Francis made the change in a Dec. 21 motu proprio, meaning a modification to a law issued on the pope’s own authority, in which he thanked the 92-year-old Sodano for “high service rendered” to the college in his 15 years as dean, and amended the policy that had been that whomever was elected to the position of dean essentially stayed there for life.
Going forward, a dean of the College of Cardinals will be elected to a five-year renewable term, after which he will be referred to as the “dean emeritus.”
A former Secretary of State under St.
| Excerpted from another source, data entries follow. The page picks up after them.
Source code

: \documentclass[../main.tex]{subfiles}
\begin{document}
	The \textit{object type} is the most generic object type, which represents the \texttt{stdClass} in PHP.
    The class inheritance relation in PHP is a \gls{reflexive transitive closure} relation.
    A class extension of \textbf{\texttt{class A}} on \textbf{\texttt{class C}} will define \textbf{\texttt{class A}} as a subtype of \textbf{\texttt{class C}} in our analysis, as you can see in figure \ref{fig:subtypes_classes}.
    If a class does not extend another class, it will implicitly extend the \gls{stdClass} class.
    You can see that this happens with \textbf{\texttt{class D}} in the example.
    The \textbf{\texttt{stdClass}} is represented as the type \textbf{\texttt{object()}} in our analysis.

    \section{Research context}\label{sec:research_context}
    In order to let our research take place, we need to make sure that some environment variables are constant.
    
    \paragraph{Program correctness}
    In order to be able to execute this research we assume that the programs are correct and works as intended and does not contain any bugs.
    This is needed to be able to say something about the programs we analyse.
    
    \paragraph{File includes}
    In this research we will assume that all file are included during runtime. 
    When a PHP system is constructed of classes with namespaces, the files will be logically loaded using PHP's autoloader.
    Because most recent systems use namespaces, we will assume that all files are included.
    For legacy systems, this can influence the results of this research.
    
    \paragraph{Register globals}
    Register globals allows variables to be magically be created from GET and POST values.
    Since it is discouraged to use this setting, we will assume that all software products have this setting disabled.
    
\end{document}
John Paul II, Sodano has long been a lightning-rod, emerging as one of the most controversial figures under both John Paul II and Benedict XVI, and in many ways, this reputation has followed him even in Francis’s papacy.
In part, that profile is due to abuse scandals with which he’s become associated.
From the Chilean sexual abuse crisis in 2018 back to the scandals of the 1990s and 2000s surrounding Legionaries of Christ founder Father Marcial Maciel and even abuse allegations in Germany, Sodano’s name has emerged in each case, typically attached to accusations that he either defended the abuser or tried to cushion their fall.
He also factored into one of the biggest abuse scandals to hit the United States when, in August 2018, Italian Archbishop Carlo Maria Viganò, a former Vatican ambassador to the U.S., published a statement making allegations against some 32 Vatican officials, including Sodano, who was accused of covering up the sexual misconduct of ex-cardinal and ex-priest Theodore McCarrick.
Sodano was charged by Viganò with ignoring complaints sent to the Vatican about McCarrick, as well as appointing officials he believed would assist in covering up Maciel’s abuse.
Francis did not specify any reasons for accepting Sodano’s resignation in his announcement Saturday. The effect of the pope’s imposition of a fixed term, however, is that in the future, no one will serve a span of time as long as Sodano did in the post.